Попойка, занимающая почти тридцать страниц в центре короткого произведения, – это сцена высшего просветления и счастья. Пик алкоголической «леммы», описанной черноусым, достигается, судя по всему, Веничкой и его попутчиками одновременно, и занавес опускается в театре одного актера-повествователя, чтобы подняться над театром мира, где царит дух веселья, смеха, легкомыслия и компанейства[1035]. Другие пассажиры, поначалу мрачные, молчаливые и пассивные, становятся самими собой или, точнее, играют те роли, которые им назначила жизнь (или Бог), со своими разными сценическими именами, причудами и дефектами.
Ерофеев здесь прибегает к топосу theatrum mundi, чей расцвет пришелся на времена Возрождения и барокко; он проявляется и в «Похвале глупости», где понятие человеческой жизни как пьесы, автор и зритель которой – Бог, получает полное выражение. Мы должны принять нашу роль в мире, утверждает Стультиция; отказаться от этого (принимая на себя личину мудрости и трезвости) значит «испортить все представление»[1036]. Этот топос ярко проявлялся и в творчестве Гоголя, одного из самых важных русских писателей для Ерофеева. Но в то время как у Эразма, Шекспира и других речь идет о безоценочном (хотя и меланхолическом) взгляде на удел человека, отношение Гоголя к theatrum mundi строится по моральным и религиозным лекалам, и он предстает «театром, где режиссер – Дьявол» (по словам Гавриэля Шапиро); в этом выражается недоверие к театру и актерству, которое сохраняло важное значение в русской литературе даже среди современников Ерофеева[1037].

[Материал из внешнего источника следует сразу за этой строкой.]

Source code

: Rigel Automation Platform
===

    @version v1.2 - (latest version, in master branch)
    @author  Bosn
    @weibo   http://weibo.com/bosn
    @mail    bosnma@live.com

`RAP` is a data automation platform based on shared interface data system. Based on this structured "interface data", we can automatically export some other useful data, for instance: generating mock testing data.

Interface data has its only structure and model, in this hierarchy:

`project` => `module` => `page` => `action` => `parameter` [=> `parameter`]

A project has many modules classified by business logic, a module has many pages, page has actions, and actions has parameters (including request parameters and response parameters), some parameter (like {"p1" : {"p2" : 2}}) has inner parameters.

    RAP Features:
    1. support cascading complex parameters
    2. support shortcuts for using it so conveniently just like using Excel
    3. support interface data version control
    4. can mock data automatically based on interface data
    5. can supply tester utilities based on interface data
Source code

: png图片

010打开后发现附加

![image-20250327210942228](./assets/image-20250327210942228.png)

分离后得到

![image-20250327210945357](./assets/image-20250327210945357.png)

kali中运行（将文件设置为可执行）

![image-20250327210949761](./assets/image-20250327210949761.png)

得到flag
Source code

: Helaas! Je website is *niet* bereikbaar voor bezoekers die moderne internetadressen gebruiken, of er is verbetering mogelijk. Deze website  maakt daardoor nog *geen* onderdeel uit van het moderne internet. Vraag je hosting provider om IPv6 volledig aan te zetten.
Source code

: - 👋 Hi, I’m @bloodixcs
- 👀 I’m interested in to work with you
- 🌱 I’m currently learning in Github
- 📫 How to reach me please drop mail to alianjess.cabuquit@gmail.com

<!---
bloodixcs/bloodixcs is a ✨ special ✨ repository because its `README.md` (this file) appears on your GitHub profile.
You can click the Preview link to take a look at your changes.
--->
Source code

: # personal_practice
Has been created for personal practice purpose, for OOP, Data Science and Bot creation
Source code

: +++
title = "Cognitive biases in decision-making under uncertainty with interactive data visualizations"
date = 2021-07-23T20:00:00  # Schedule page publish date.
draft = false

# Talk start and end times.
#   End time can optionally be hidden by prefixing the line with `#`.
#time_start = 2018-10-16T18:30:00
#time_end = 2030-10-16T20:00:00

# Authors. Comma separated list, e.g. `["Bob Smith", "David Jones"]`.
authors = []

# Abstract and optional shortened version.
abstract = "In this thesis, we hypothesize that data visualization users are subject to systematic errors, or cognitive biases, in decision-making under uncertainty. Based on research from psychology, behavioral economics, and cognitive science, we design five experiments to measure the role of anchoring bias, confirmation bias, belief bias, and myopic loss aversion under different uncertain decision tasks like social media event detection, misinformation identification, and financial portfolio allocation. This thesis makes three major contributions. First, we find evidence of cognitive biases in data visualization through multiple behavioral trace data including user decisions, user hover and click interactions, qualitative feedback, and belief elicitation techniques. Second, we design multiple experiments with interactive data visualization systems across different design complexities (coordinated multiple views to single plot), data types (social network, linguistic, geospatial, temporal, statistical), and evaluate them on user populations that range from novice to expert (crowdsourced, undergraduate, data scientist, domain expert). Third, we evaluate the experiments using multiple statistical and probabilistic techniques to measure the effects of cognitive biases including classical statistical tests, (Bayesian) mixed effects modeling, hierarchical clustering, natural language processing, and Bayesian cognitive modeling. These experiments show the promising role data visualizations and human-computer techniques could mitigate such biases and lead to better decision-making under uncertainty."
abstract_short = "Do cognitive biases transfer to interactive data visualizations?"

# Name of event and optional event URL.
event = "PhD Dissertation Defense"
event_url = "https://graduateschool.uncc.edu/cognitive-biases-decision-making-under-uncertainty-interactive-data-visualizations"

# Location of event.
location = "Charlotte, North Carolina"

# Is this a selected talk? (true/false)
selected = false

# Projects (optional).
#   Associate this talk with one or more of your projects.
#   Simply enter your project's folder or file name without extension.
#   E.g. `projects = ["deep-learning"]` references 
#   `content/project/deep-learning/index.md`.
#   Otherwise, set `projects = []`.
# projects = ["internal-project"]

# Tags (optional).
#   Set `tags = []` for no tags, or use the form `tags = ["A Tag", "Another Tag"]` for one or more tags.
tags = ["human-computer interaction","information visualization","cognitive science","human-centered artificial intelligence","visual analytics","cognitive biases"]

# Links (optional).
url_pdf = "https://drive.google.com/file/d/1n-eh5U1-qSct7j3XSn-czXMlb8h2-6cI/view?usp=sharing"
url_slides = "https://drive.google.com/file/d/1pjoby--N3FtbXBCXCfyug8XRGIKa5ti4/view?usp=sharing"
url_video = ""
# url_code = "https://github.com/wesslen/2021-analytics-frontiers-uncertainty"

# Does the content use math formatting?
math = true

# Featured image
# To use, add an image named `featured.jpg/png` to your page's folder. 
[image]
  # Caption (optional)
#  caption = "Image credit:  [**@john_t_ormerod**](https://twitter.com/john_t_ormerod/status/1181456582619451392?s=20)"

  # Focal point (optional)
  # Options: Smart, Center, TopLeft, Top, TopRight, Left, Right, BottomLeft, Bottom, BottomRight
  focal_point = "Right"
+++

Отношение Ерофеева отходит от этой доминирующий традиции к эразмовской модели, и попойка отмечена ощущением радости. Однако theatrum mundi появляется в «Москве – Петушках» не как постоянное состояние человеческого существования (как в «Похвале глупости»), а как интерлюдия в повествовании, описывающем в общем случае изоляцию Венички от мира. Он живет в обществе, которое в основном отказывается «играть» и выносить свою эксцентричность и свои недостатки на подмостки, что заставляет его самого играть «сразу во всех ролях»[1038]. Мир, каким Веничка воспринимает его до и после попойки, покрыт тьмой и туманом. Немногочисленные люди, с которыми он взаимодействует, такие, например, что выталкивают его из ресторана на Курском вокзале, воспринимаются исключительно как выморочные, монохромные сущности («Надо мной – две женщины и один мужчина, все трое в белом»)[1039].

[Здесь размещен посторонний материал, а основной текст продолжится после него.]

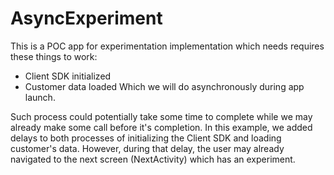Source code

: # AsyncExperiment

This is a POC app for experimentation implementation which needs requires these things to work:
- Client SDK initialized
- Customer data loaded
Which we will do asynchronously during app launch.

Such process could potentially take some time to complete while we may already make some call before it's completion.
In this example, we added delays to both processes of initializing the Client SDK and loading customer's data.
However, during that delay, the user may already navigated to the next screen (NextActivity) which has an experiment.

Попойка может, таким образом, восприниматься как реакция художника-дурака на удушающий настрой и ценности официального общества. Она показывает празднование в theatrum mundi, который также является mundum inversus, миром, в котором пассажиров поезда кондуктор и они сами будут уважать, только если они не купят билет. Обмен репликами между пассажирами, полный абсурда и языковой игры, представляет собой одну из риторических и совершенно эразмовских по духу кульминаций поэмы – протяженную демонстрацию – энциклопедическую и парадоксальную в той же мере, что и объяснение Стультиции, что все люди глупцы – что все люди (или по крайней мере все знаменитые люди) – пьяницы[1040].

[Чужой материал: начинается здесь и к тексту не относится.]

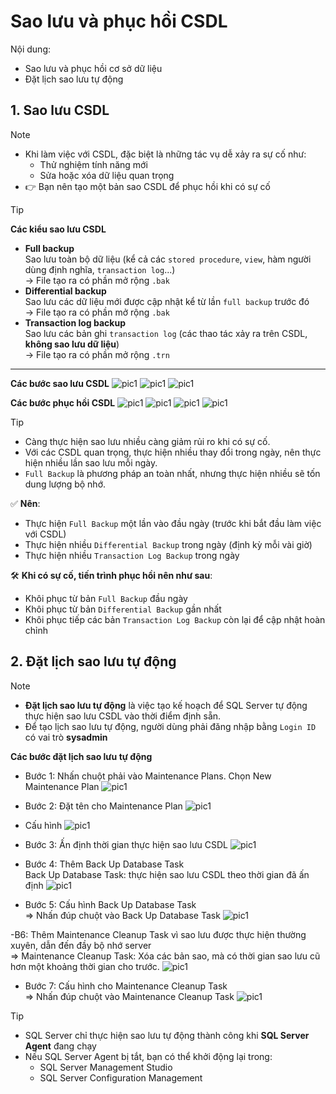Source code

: <!-- ---
layout: Post
title: Bài 8. Quản trị CSDL với SQL Server
subtitle: Cơ sở dữ liệu
author: KhanhDan
date: 2023-07-22
useHeaderImage: false
headerImage: https://github.com/danqth/images/blob/main/angurvad/java-core/session1/banner.png?raw=true
headerMask: rgba(39, 77, 61, 0.61)
permalinkPattern: /ebook/sql-server/:slug/
tags:
  - SQL Server
--- -->

# Sao lưu và phục hồi CSDL

Nội dung: <br>

- Sao lưu và phục hồi cơ sở dữ liệu
- Đặt lịch sao lưu tự động

<!-- more -->

## 1. Sao lưu CSDL

> [!NOTE]
> - Khi làm việc với CSDL, đặc biệt là những tác vụ dễ xảy ra sự cố như:  
>   - Thử nghiệm tính năng mới  
>   - Sửa hoặc xóa dữ liệu quan trọng  
> - 👉 Bạn nên tạo một bản sao CSDL để phục hồi khi có sự cố

> [!TIP]
> **Các kiểu sao lưu CSDL**  
> - **Full backup**  
>   Sao lưu toàn bộ dữ liệu (kể cả các `stored procedure`, `view`, hàm người dùng định nghĩa, `transaction log`...)  
>   → File tạo ra có phần mở rộng `.bak`  
> - **Differential backup**  
>   Sao lưu các dữ liệu mới được cập nhật kể từ lần `full backup` trước đó  
>   → File tạo ra có phần mở rộng `.bak`  
> - **Transaction log backup**  
>   Sao lưu các bản ghi `transaction log` (các thao tác xảy ra trên CSDL, **không sao lưu dữ liệu**)  
>   → File tạo ra có phần mở rộng `.trn`

---

**Các bước sao lưu CSDL**
![pic1](https://github.com/danqth/images/blob/main/angurvad/sql-server/session_8/Hinh_1.png?raw=true)
![pic1](https://github.com/danqth/images/blob/main/angurvad/sql-server/session_8/Hinh_2.png?raw=true)
![pic1](https://github.com/danqth/images/blob/main/angurvad/sql-server/session_8/Hinh_3.png?raw=true)

**Các bước phục hồi CSDL**
![pic1](https://github.com/danqth/images/blob/main/angurvad/sql-server/session_8/Hinh_4.png?raw=true)
![pic1](https://github.com/danqth/images/blob/main/angurvad/sql-server/session_8/Hinh_5.png?raw=true)
![pic1](https://github.com/danqth/images/blob/main/angurvad/sql-server/session_8/Hinh_6.png?raw=true)
![pic1](https://github.com/danqth/images/blob/main/angurvad/sql-server/session_8/Hinh_7.png?raw=true)

> [!TIP]
> - Càng thực hiện sao lưu nhiều càng giảm rủi ro khi có sự cố.  
> - Với các CSDL quan trọng, thực hiện nhiều thay đổi trong ngày, nên thực hiện nhiều lần sao lưu mỗi ngày.  
> - `Full Backup` là phương pháp an toàn nhất, nhưng thực hiện nhiều sẽ tốn dung lượng bộ nhớ.  
>
> ✅ **Nên**:  
> - Thực hiện `Full Backup` một lần vào đầu ngày (trước khi bắt đầu làm việc với CSDL)  
> - Thực hiện nhiều `Differential Backup` trong ngày (định kỳ mỗi vài giờ)  
> - Thực hiện nhiều `Transaction Log Backup` trong ngày  
>
> 🛠️ **Khi có sự cố, tiến trình phục hồi nên như sau**:  
> - Khôi phục từ bản `Full Backup` đầu ngày  
> - Khôi phục từ bản `Differential Backup` gần nhất  
> - Khôi phục tiếp các bản `Transaction Log Backup` còn lại để cập nhật hoàn chỉnh


## 2. Đặt lịch sao lưu tự động

> [!NOTE]
> - **Đặt lịch sao lưu tự động** là việc tạo kế hoạch để SQL Server tự động thực hiện sao lưu CSDL vào thời điểm định sẵn.  
> - Để tạo lịch sao lưu tự động, người dùng phải đăng nhập bằng `Login ID` có vai trò **sysadmin**


**Các bước đặt lịch sao lưu tự động**
- Bước 1: Nhấn chuột phải vào Maintenance Plans. Chọn New Maintenance Plan
![pic1](https://github.com/danqth/images/blob/main/angurvad/sql-server/session_8/Hinh_8.png?raw=true)

- Bước 2: Đặt tên cho Maintenance Plan
![pic1](https://github.com/danqth/images/blob/main/angurvad/sql-server/session_8/Hinh_9.png?raw=true)

 - Cấu hình
![pic1](https://github.com/danqth/images/blob/main/angurvad/sql-server/session_8/Hinh_10.png?raw=true)

 - Bước 3: Ấn định thời gian thực hiện sao lưu CSDL
![pic1](https://github.com/danqth/images/blob/main/angurvad/sql-server/session_8/Hinh_11.png?raw=true)

- Bước 4: Thêm Back Up Database Task <br>
Back Up Database Task: thực hiện sao lưu CSDL theo thời
gian đã ấn định
![pic1](https://github.com/danqth/images/blob/main/angurvad/sql-server/session_8/Hinh_12.png?raw=true)
 
- Bước 5: Cấu hình Back Up Database Task <br>
=> Nhấn đúp chuột vào Back Up Database Task
![pic1](https://github.com/danqth/images/blob/main/angurvad/sql-server/session_8/Hinh_13.png?raw=true)

-B6: Thêm Maintenance Cleanup Task vì sao lưu được thực hiện thường xuyên, dẫn đến đầy bộ nhớ server <br>
=> Maintenance Cleanup Task: Xóa các bản sao, mà có thời gian sao lưu cũ hơn một khoảng thời gian cho trước.
![pic1](https://github.com/danqth/images/blob/main/angurvad/sql-server/session_8/Hinh_14.png?raw=true)

- Bước 7: Cấu hình cho Maintenance Cleanup Task <br>
=> Nhấn đúp chuột vào Maintenance Cleanup Task
![pic1](https://github.com/danqth/images/blob/main/angurvad/sql-server/session_8/Hinh_15.png?raw=true)

> [!TIP]
> - SQL Server chỉ thực hiện sao lưu tự động thành công khi **SQL Server Agent** đang chạy  
> - Nếu SQL Server Agent bị tắt, bạn có thể khởi động lại trong:  
>   - SQL Server Management Studio  
>   - SQL Server Configuration Management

Как этот спор обеспечивает перевернутую с ног на голову интерпретацию русской культуры и истории революционного движения, вкупе с отсылками к Марксу и Писареву, так же и mundus inversus электрички показывает перевернутый образ мира за ее пределами. Веселье – эмоциональный регистр, считавшийся характерным для социалистической жизни при Сталине или во время массовых юбилейных празднований пятидесятилетия Октябрьской революции в 1967 году – находит свою собственную тень в праздничном хмельном веселье[1041]. Сходным образом ценности равенства и братства оказываются такими же важными для этой компании, как и для коммунистической идеологии социальной справедливости[1042].